## What to do
Return the following from the records below: each line, word for word, starting with the line that contains "## Interoperability ##" and going on through the line that contains "In November 2012, prior", with nothing outside that range.

## Information shown
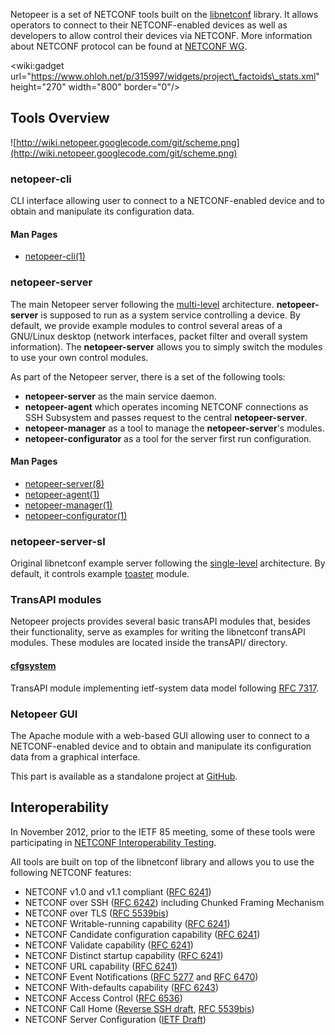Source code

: Netopeer is a set of NETCONF tools built on the [libnetconf](https://libnetconf.googlecode.com) library. It allows operators to connect to their NETCONF-enabled devices as well as developers to allow control their devices via NETCONF. More information about NETCONF protocol can be found at [NETCONF WG](http://trac.tools.ietf.org/wg/netconf/trac/wiki).

&lt;wiki:gadget url="https://www.ohloh.net/p/315997/widgets/project\_factoids\_stats.xml" height="270" width="800" border="0"/&gt;

## Tools Overview ##

![http://wiki.netopeer.googlecode.com/git/scheme.png](http://wiki.netopeer.googlecode.com/git/scheme.png)

### netopeer-cli ###
CLI interface allowing user to connect to a NETCONF-enabled device and to obtain and manipulate its configuration data.

#### Man Pages ####
  * [netopeer-cli(1)](http://netopeer.googlecode.com/git/cli/doc/netopeer-cli.1.html)

### netopeer-server ###
The main Netopeer server following the [multi-level](http://libnetconf.googlecode.com/git/doc/doxygen/html/da/db3/server.html) architecture. **netopeer-server** is supposed to run as a system service controlling a device. By default, we provide example modules to control several areas of a GNU/Linux desktop (network interfaces, packet filter and overall system information). The **netopeer-server** allows you to simply switch the modules to use your own control modules.

As part of the Netopeer server, there is a set of the following tools:
  * **netopeer-server** as the main service daemon.
  * **netopeer-agent** which operates incoming NETCONF connections as SSH Subsystem and passes request to the central **netopeer-server**.
  * **netopeer-manager** as a tool to manage the **netopeer-server**'s modules.
  * **netopeer-configurator** as a tool for the server first run configuration.

#### Man Pages ####
  * [netopeer-server(8)](http://netopeer.googlecode.com/git/server/netopeer-server.8.html)
  * [netopeer-agent(1)](http://netopeer.googlecode.com/git/server/netopeer-agent.1.html)
  * [netopeer-manager(1)](http://netopeer.googlecode.com/git/server/manager/netopeer-manager.1.html)
  * [netopeer-configurator(1)](http://netopeer.googlecode.com/git/server/configurator/netopeer-configurator.1.html)

### netopeer-server-sl ###
Original libnetconf example server following the [single-level](http://libnetconf.googlecode.com/git/doc/doxygen/html/da/db3/server.html) architecture. By default, it controls example [toaster](http://www.netconfcentral.org/modulereport/toaster) module.

### TransAPI modules ###

Netopeer projects provides several basic transAPI modules that, besides their functionality, serve as examples for writing the libnetconf transAPI modules. These modules are located inside the transAPI/ directory.

#### [cfgsystem](cfgsystem.md) ####

TransAPI module implementing ietf-system data model following <a href='http://tools.ietf.org/html/rfc7317'>RFC 7317</a>.


### Netopeer GUI ###
The Apache module with a web-based GUI allowing user to connect to a NETCONF-enabled device and to obtain and manipulate its configuration data from a graphical interface.

This part is available as a standalone project at [GitHub](https://github.com/CESNET/Netopeer-GUI).


## Interoperability ##

In November 2012, prior to the IETF 85 meeting, some of these tools were participating in [NETCONF Interoperability Testing](http://www.internetsociety.org/articles/successful-netconf-interoperability-testing-announced-ietf-85).

All tools are built on top of the libnetconf library and allows you to use the following NETCONF features:

  * NETCONF v1.0 and v1.1 compliant ([RFC 6241](http://tools.ietf.org/html/rfc6241))
  * NETCONF over SSH ([RFC 6242](http://tools.ietf.org/html/rfc6242)) including Chunked Framing Mechanism
  * NETCONF over TLS ([RFC 5539bis](http://tools.ietf.org/html/draft-ietf-netconf-rfc5539bis-05))
  * NETCONF Writable-running capability ([RFC 6241](http://tools.ietf.org/html/rfc6241))
  * NETCONF Candidate configuration capability ([RFC 6241](http://tools.ietf.org/html/rfc6241))
  * NETCONF Validate capability ([RFC 6241](http://tools.ietf.org/html/rfc6241))
  * NETCONF Distinct startup capability ([RFC 6241](http://tools.ietf.org/html/rfc6241))
  * NETCONF URL capability ([RFC 6241](http://tools.ietf.org/html/rfc6241))
  * NETCONF Event Notifications ([RFC 5277](http://tools.ietf.org/html/rfc5277) and [RFC 6470](http://tools.ietf.org/html/rfc6470))
  * NETCONF With-defaults capability ([RFC 6243](http://tools.ietf.org/html/rfc6243))
  * NETCONF Access Control ([RFC 6536](http://tools.ietf.org/html/rfc6536))
  * NETCONF Call Home ([Reverse SSH draft](http://tools.ietf.org/html/draft-ietf-netconf-reverse-ssh-05), [RFC 5539bis](http://tools.ietf.org/html/draft-ietf-netconf-rfc5539bis-05))
  * NETCONF Server Configuration ([IETF Draft](http://tools.ietf.org/html/draft-kwatsen-netconf-server-01))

## Expected output
## Interoperability ##

In November 2012, prior to the IETF 85 meeting, some of these tools were participating in [NETCONF Interoperability Testing](http://www.internetsociety.org/articles/successful-netconf-interoperability-testing-announced-ietf-85).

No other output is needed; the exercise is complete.